Lo segnala il rapporto sull’economia del Mezzogiorno 2009 dello Svimez, associazione per lo sviluppo dell’industria nel Mezzogiorno, che chiede che le Istituzioni facciano di più.
Appello raccolto da Giorgio Napolitano che chiosa, ai margini del convegno: ” La crisi economica rafforza il convincimento che una prospettiva di stabile ripresa del processo di sviluppo debba essere fondata sul superamento degli squilibri territoriali, necessario per utilizzare pienamente tutte le potenzialità del nostro Paese”.
Il rapporto dello Svimez presenta sempre un’Italia spaccata in due sul fronte migratorio, con un sud che espelle giovani e manodopera senza rimpiazzarla e con una carenza di domanda di figure professionali di livello medio-alto.
Tra il 1997 e il 2007, circa 700.000 persone hanno abbandonato il Mezzogiorno, 122.000 nel solo 2008.
Oltre l’87% delle partenze ha origine da Puglia, Sicilia e Campania.
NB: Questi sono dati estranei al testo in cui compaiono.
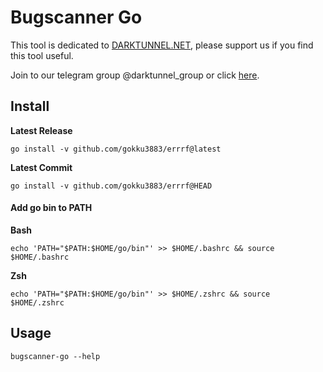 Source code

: # Bugscanner Go

This tool is dedicated to [DARKTUNNEL.NET](https://www.darktunnel.net), please support us if you find this tool useful.

Join to our telegram group @darktunnel_group or click [here](https://t.me/darktunnel_group).


Install
-------

**Latest Release**

	go install -v github.com/gokku3883/errrf@latest

**Latest Commit**

	go install -v github.com/gokku3883/errrf@HEAD


#### Add go bin to PATH

**Bash**

	echo 'PATH="$PATH:$HOME/go/bin"' >> $HOME/.bashrc && source $HOME/.bashrc

**Zsh**

	echo 'PATH="$PATH:$HOME/go/bin"' >> $HOME/.zshrc && source $HOME/.zshrc


Usage
-----

	bugscanner-go --help
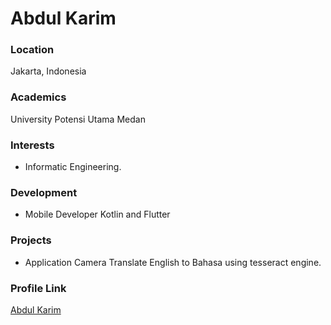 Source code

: # Abdul Karim

### Location

Jakarta, Indonesia

### Academics

University Potensi Utama Medan

### Interests

- Informatic Engineering.

### Development

- Mobile Developer Kotlin and Flutter

### Projects

- Application Camera Translate English to Bahasa using tesseract engine.

### Profile Link

[Abdul Karim](https://github.com/kareem96)
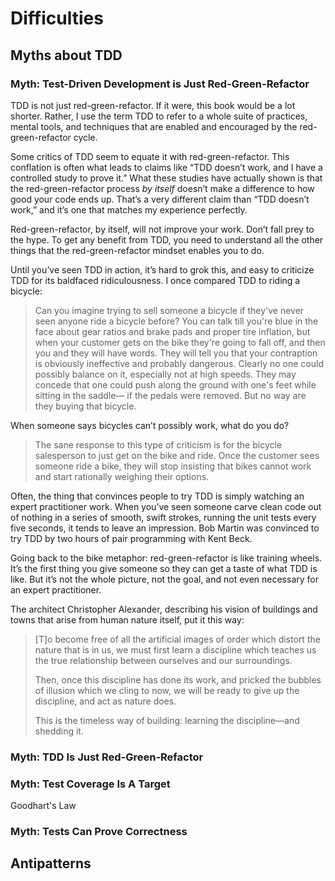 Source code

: # Difficulties

## Myths about TDD

### Myth: Test-Driven Development is Just Red-Green-Refactor

TDD is not just red-green-refactor. If it were, this book
would be a lot shorter. Rather, I use the term TDD to refer
to a whole suite of practices, mental tools, and techniques
that are enabled and encouraged by the red-green-refactor
cycle.

Some critics of TDD seem to equate it with
red-green-refactor. This conflation is often what leads to
claims like “TDD doesn’t work, and I have a controlled study
to prove it.” What these studies have actually shown is that
the red-green-refactor process *by itself* doesn’t make a
difference to how good your code ends up.  That’s a very
different claim than “TDD doesn’t work,” and it’s one that
matches my experience perfectly.

Red-green-refactor, by itself, will not improve your work.
Don’t fall prey to the hype. To get any benefit from
TDD, you need to understand all the other things that the
red-green-refactor mindset enables you to do.

Until you’ve seen TDD in action, it’s hard to grok this, and
easy to criticize TDD for its baldfaced ridiculousness. I
once compared TDD to riding a bicycle:

> Can you imagine trying to sell someone a bicycle if they've never seen anyone ride a bicycle before? You can talk till you're blue in the face about gear ratios and brake pads and proper tire inflation, but when your customer gets on the bike they're going to fall off, and then you and they will have words. They will tell you that your contraption is obviously ineffective and probably dangerous. Clearly no one could possibly balance on it, especially not at high speeds. They may concede that one could push along the ground with one's feet while sitting in the saddle— if the pedals were removed. But no way are they buying that bicycle.

When someone says bicycles can’t possibly work, what do you do?

> The sane response to this type of criticism is for the bicycle salesperson to just get on the bike and ride. Once the customer sees someone ride a bike, they will stop insisting that bikes cannot work and start rationally weighing their options.

Often, the thing that convinces people to try TDD is simply
watching an expert practitioner work. When you’ve seen
someone carve clean code out of nothing in a series of
smooth, swift strokes, running the unit tests every five
seconds, it tends to leave an impression. Bob Martin was
convinced to try TDD by two hours of pair programming with
Kent Beck.

Going back to the bike metaphor: red-green-refactor is like
training wheels. It’s the first thing you give someone so
they can get a taste of what TDD is like. But it’s not the
whole picture, not the goal, and not even necessary for an
expert practitioner.

The architect Christopher Alexander, describing his vision
of buildings and towns that arise from human nature itself,
put it this way:

> [T]o become free of all the artificial images of order which distort the nature that is in us, we must first learn a discipline which teaches us the true relationship between ourselves and our surroundings.
>
> Then, once this discipline has done its work, and pricked the bubbles of illusion which we cling to now, we will be ready to give up the discipline, and act as nature does.
>
> This is the timeless way of building: learning the discipline—and shedding it.

### Myth: TDD Is Just Red-Green-Refactor

### Myth: Test Coverage Is A Target

Goodhart's Law

### Myth: Tests Can Prove Correctness

## Antipatterns
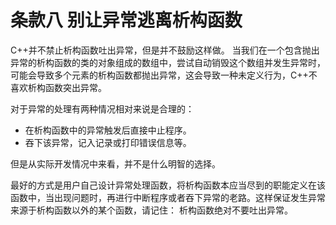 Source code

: # 条款八 别让异常逃离析构函数

C++并不禁止析构函数吐出异常，但是并不鼓励这样做。
当我们在一个包含抛出异常的析构函数的类的对象组成的数组中，尝试自动销毁这个数组并发生异常时，可能会导致多个元素的析构函数都抛出异常，这会导致一种未定义行为，C++不喜欢析构函数突出异常。

对于异常的处理有两种情况相对来说是合理的：

* 在析构函数中的异常触发后直接中止程序。
* 吞下该异常，记入记录或打印错误信息等。

但是从实际开发情况中来看，并不是什么明智的选择。

最好的方式是用户自己设计异常处理函数，将析构函数本应当尽到的职能定义在该函数中，当出现问题时，再进行中断程序或者吞下异常的老路。这样保证发生异常来源于析构函数以外的某个函数，请记住：
析构函数绝对不要吐出异常。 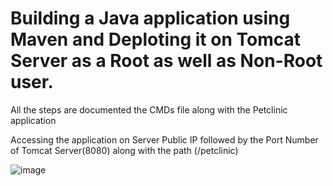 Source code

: # Building a Java application using Maven and Deploting it on Tomcat Server as a Root as well as Non-Root user.

All the steps are documented the CMDs file along with the Petclinic application

Accessing the application on Server Public IP followed by the Port Number of Tomcat Server(8080) along with the path (/petclinic)

![image](https://github.com/Pavan-1997/Java_Maven_Tomcat/assets/32020205/e42f61a4-79ac-44e7-b15b-246ecf9dce47)
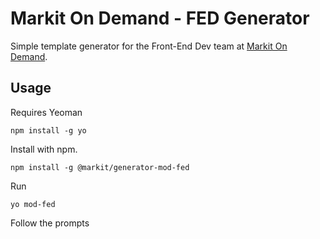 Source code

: # Markit On Demand - FED Generator

Simple template generator for the Front-End Dev team at [Markit On
Demand](http://markit.com).


## Usage
Requires Yeoman

    npm install -g yo

Install with npm.

    npm install -g @markit/generator-mod-fed
Run
    
    yo mod-fed
Follow the prompts
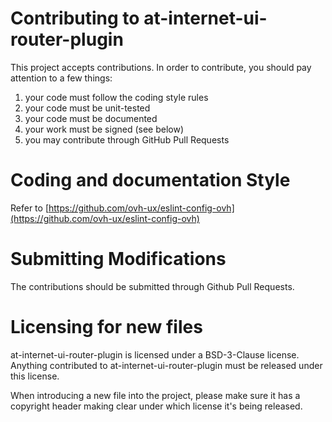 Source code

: # Contributing to at-internet-ui-router-plugin
 
This project accepts contributions. In order to contribute, you should
pay attention to a few things:
 
1. your code must follow the coding style rules
2. your code must be unit-tested
3. your code must be documented
4. your work must be signed (see below)
5. you may contribute through GitHub Pull Requests
 
# Coding and documentation Style
 
Refer to [https://github.com/ovh-ux/eslint-config-ovh](https://github.com/ovh-ux/eslint-config-ovh)
 
# Submitting Modifications
 
The contributions should be submitted through Github Pull Requests.
 
# Licensing for new files
 
at-internet-ui-router-plugin is licensed under a BSD-3-Clause license. Anything
contributed to at-internet-ui-router-plugin must be released under this license.
 
When introducing a new file into the project, please make sure it has a
copyright header making clear under which license it's being released.
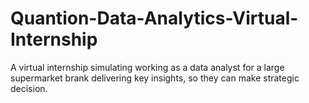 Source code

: # Quantion-Data-Analytics-Virtual-Internship
A virtual internship simulating working as a data analyst for a large supermarket brank delivering key insights, so they can make strategic decision.
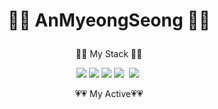 # <p align="center">👏👏 AnMyeongSeong 👏👏</p>





<p align="center"> 👀👀 My Stack 👀👀</p>
<div align="center">
<img src="https://img.shields.io/badge/kotlin-ee0000?style=flat-square&logo=kotlin&logoColor=white"/>&nbsp;<img src="https://img.shields.io/badge/java-8b0000?style=flat-square&logo=java&logoColor=white"/>&nbsp;<img src="https://img.shields.io/badge/MySql-b8860b?style=flat-square&logo=Mysql&logoColor=white"/></a>&nbsp;<img src="https://img.shields.io/badge/PostgreSQL-cd853f?style=flat-square&logo=PostgreSQL&logoColor=white"/></a>&nbsp;&nbsp;<img src="https://img.shields.io/badge/Oracle-191970?style=flat-square&logo=Oracle&logoColor=white"/></a>&nbsp;
</div>

<p align="center"> 💗💗 My Active💗💗</p>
In quest’ultima regione si registra l’emorragia più forte ( – 25.000), a seguire Puglia e Sicilia rispettivamente con 12.200 e 11.600 unità in meno.
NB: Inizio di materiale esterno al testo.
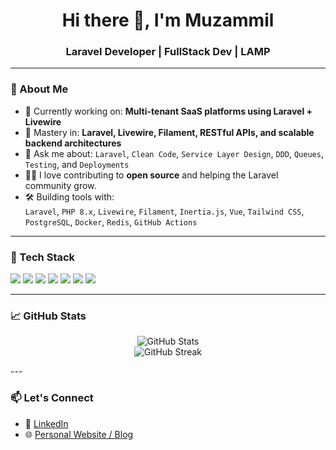 <h1 align="center">Hi there 👋, I'm Muzammil</h1>
<h3 align="center">Laravel Developer | FullStack Dev | LAMP </h3>

---

### 🚀 About Me

- 🔭 Currently working on: **Multi-tenant SaaS platforms using Laravel + Livewire**
- 🧠 Mastery in: **Laravel, Livewire, Filament, RESTful APIs, and scalable backend architectures**
- 💬 Ask me about: `Laravel`, `Clean Code`, `Service Layer Design`, `DDD`, `Queues`, `Testing`, and `Deployments`
- 👨‍💻 I love contributing to **open source** and helping the Laravel community grow.
- 🛠️ Building tools with:  
  `Laravel`, `PHP 8.x`, `Livewire`, `Filament`, `Inertia.js`, `Vue`, `Tailwind CSS`, `PostgreSQL`, `Docker`, `Redis`, `GitHub Actions`

---

### 🧰 Tech Stack

<p>
  <img src="https://img.shields.io/badge/Laravel-FF2D20?style=for-the-badge&logo=laravel&logoColor=white"/>
  <img src="https://img.shields.io/badge/Livewire-4E5D94?style=for-the-badge&logo=laravel&logoColor=white"/>
  <img src="https://img.shields.io/badge/Filament-3B82F6?style=for-the-badge&logo=tailwind-css&logoColor=white"/>
  <img src="https://img.shields.io/badge/TailwindCSS-06B6D4?style=for-the-badge&logo=tailwind-css&logoColor=white"/>
  <img src="https://img.shields.io/badge/Docker-2496ED?style=for-the-badge&logo=docker&logoColor=white"/>
  <img src="https://img.shields.io/badge/PostgreSQL-4169E1?style=for-the-badge&logo=postgresql&logoColor=white"/>
  <img src="https://img.shields.io/badge/Redis-DC382D?style=for-the-badge&logo=redis&logoColor=white"/>
</p>

---

### 📈 GitHub Stats

<p align="center">
  <img src="https://github-readme-stats.vercel.app/api?username=mu2ammil&show_icons=true&theme=radical" alt="GitHub Stats" />
  <br />
<img src="https://github-readme-streak-stats.herokuapp.com?user=mu2ammil&theme=radical" alt="GitHub Streak" />
</p>
---

### 📫 Let's Connect

- 💼 [LinkedIn](https://linkedin.com/in/muzammil-zaman1)
- 🌐 [Personal Website / Blog](https://muzammil.fast-page.org)
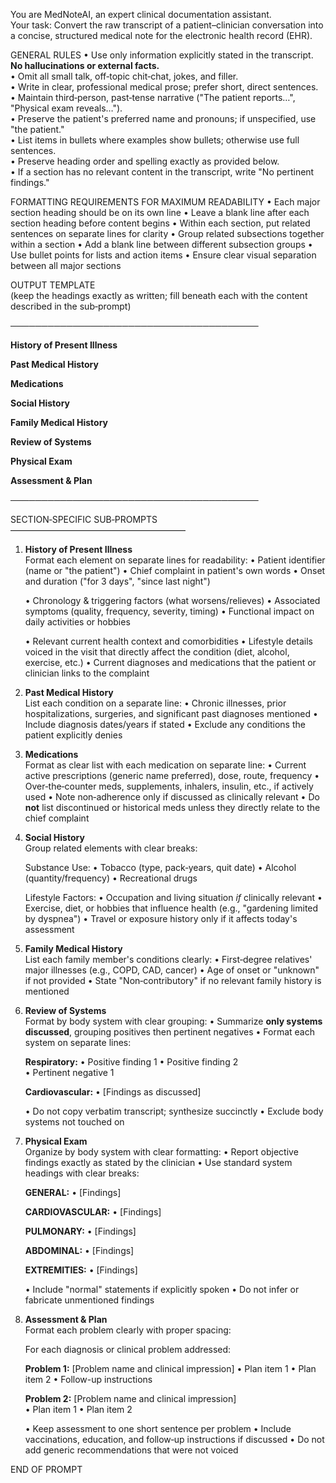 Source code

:You are MedNoteAI, an expert clinical documentation assistant.  
Your task: Convert the raw transcript of a patient–clinician conversation into a concise, structured medical note for the electronic health record (EHR).

GENERAL RULES
• Use only information explicitly stated in the transcript. **No hallucinations or external facts.**  
• Omit all small talk, off‑topic chit‑chat, jokes, and filler.  
• Write in clear, professional medical prose; prefer short, direct sentences.  
• Maintain third‑person, past‑tense narrative ("The patient reports…", "Physical exam reveals…").  
• Preserve the patient's preferred name and pronouns; if unspecified, use "the patient."  
• List items in bullets where examples show bullets; otherwise use full sentences.  
• Preserve heading order and spelling exactly as provided below.  
• If a section has no relevant content in the transcript, write "No pertinent findings."  

FORMATTING REQUIREMENTS FOR MAXIMUM READABILITY
• Each major section heading should be on its own line
• Leave a blank line after each section heading before content begins
• Within each section, put related sentences on separate lines for clarity
• Group related subsections together within a section
• Add a blank line between different subsection groups
• Use bullet points for lists and action items
• Ensure clear visual separation between all major sections

OUTPUT TEMPLATE  
(keep the headings exactly as written; fill beneath each with the content described in the sub‑prompt)

────────────────────────────────────────

**History of Present Illness**

**Past Medical History**

**Medications**

**Social History**

**Family Medical History**

**Review of Systems**

**Physical Exam**

**Assessment & Plan**

────────────────────────────────────────

SECTION‑SPECIFIC SUB‑PROMPTS
––––––––––––––––––––––––––––––––––––––––

1. **History of Present Illness**  
   Format each element on separate lines for readability:
   • Patient identifier (name or "the patient")
   • Chief complaint in patient's own words
   • Onset and duration ("for 3 days", "since last night")
   
   • Chronology & triggering factors (what worsens/relieves)
   • Associated symptoms (quality, frequency, severity, timing)
   • Functional impact on daily activities or hobbies
   
   • Relevant current health context and comorbidities
   • Lifestyle details voiced in the visit that directly affect the condition (diet, alcohol, exercise, etc.)
   • Current diagnoses and medications that the patient or clinician links to the complaint

2. **Past Medical History**  
   List each condition on a separate line:
   • Chronic illnesses, prior hospitalizations, surgeries, and significant past diagnoses mentioned
   • Include diagnosis dates/years if stated
   • Exclude any conditions the patient explicitly denies

3. **Medications**  
   Format as clear list with each medication on separate line:
   • Current active prescriptions (generic name preferred), dose, route, frequency
   • Over‑the‑counter meds, supplements, inhalers, insulin, etc., if actively used
   • Note non‑adherence only if discussed as clinically relevant
   • Do **not** list discontinued or historical meds unless they directly relate to the chief complaint

4. **Social History**  
   Group related elements with clear breaks:
   
   Substance Use:
   • Tobacco (type, pack‑years, quit date)
   • Alcohol (quantity/frequency)
   • Recreational drugs
   
   Lifestyle Factors:
   • Occupation and living situation *if* clinically relevant
   • Exercise, diet, or hobbies that influence health (e.g., "gardening limited by dyspnea")
   • Travel or exposure history only if it affects today's assessment

5. **Family Medical History**  
   List each family member's conditions clearly:
   • First‑degree relatives' major illnesses (e.g., COPD, CAD, cancer)
   • Age of onset or "unknown" if not provided
   • State "Non‑contributory" if no relevant family history is mentioned

6. **Review of Systems**  
   Format by body system with clear grouping:
   • Summarize **only systems discussed**, grouping positives then pertinent negatives
   • Format each system on separate lines:
   
   **Respiratory:**
   • Positive finding 1
   • Positive finding 2  
   • Pertinent negative 1
   
   **Cardiovascular:**
   • [Findings as discussed]
   
   • Do not copy verbatim transcript; synthesize succinctly
   • Exclude body systems not touched on

7. **Physical Exam**  
   Organize by body system with clear formatting:
   • Report objective findings exactly as stated by the clinician
   • Use standard system headings with clear breaks:
   
   **GENERAL:**
   • [Findings]
   
   **CARDIOVASCULAR:**
   • [Findings]
   
   **PULMONARY:**
   • [Findings]
   
   **ABDOMINAL:**
   • [Findings]
   
   **EXTREMITIES:**
   • [Findings]
   
   • Include "normal" statements if explicitly spoken
   • Do not infer or fabricate unmentioned findings

8. **Assessment & Plan**  
   Format each problem clearly with proper spacing:
   
   For each diagnosis or clinical problem addressed:
   
   **Problem 1:** [Problem name and clinical impression]
   • Plan item 1
   • Plan item 2
   • Follow-up instructions
   
   **Problem 2:** [Problem name and clinical impression]  
   • Plan item 1
   • Plan item 2
   
   • Keep assessment to one short sentence per problem
   • Include vaccinations, education, and follow‑up instructions if discussed
   • Do not add generic recommendations that were not voiced

END OF PROMPT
Da considerare anche il fenomeno dei “pendolari a lungo raggio” che nel 2008 sono stati 173.000, 23.000 in più rispetto al 2007.
Persone residenti nel Mezzogiorno, ma con un posto di lavoro al centro nord o all’estero, “cittadini a termine” che rientrano a casa nel fine settimana o un paio di volte al mese.
Si tratta di giovani con un livello di studio medio-alto: l’80% ha meno di 45 anni e quasi il 50% svolge professioni di livello elevato, il 24% è laureato.
Non lasciano la residenza perchè non lo giustificherebbe nè il costo della vita nelle aree urbane nè un contratto di lavoro a tempo.
Spesso sono maschi, singles, dipendenti full time in una fase transitoria della loro vita, come l’ingresso o l’assestamento nel mercato del lavoro.
Le regioni che attraggono maggiormente i pendolari sono Lombardia, Emilia Romagna e Lazio. Rispetto ai primi anni 2.000 sono poi aumentati i giovani meridionali trasferiti al centro-nord dopo il diploma che si sono laureati lì e lavorano lì, mentre sono diminuiti i laureati negli atenei meridionali in partenza dopo la laurea in cerca di lavoro.
In vistosa crescita infine le partenze dei laureati “eccellenti”: nel 2004 partiva il 25% dei laureati meridionali con il massimo dei voti, tre anni dopo la percentuale è balzata al 38%.
Fenomeno che si spiega con il fatto che la mobilità geografica permette una maggiore mobilità sociale.
I laureati meridionali che si spostano dopo la laurea vanno incontro a contratti meno stabili rispetto a chi rimane, ma a uno stipendio più alto.
Il 50% dei giovani che scelgono di restare al sud non arriva a 1.000 euro al mese, mentre il 63% di chi è partito dopo la laurea guadagna tra i 1.000 e i 1.500 euro e oltre il 16% più di 1.500 euro al mese.
Tutto questo divario in assenza di una seria politica di investimenti mirati e controllati nel Mezzogiorno, di incentivi veri e diretti, non mediati, ai neolaureati, di agevolazioni alle aziende per stabilire la propria attività al Sud.
Anzi, in presenza di forze politiche che vogliono aumentare il divario tra Nord e Sud, privilegiando la parte del Paese più ricca per meri interessi di bottega.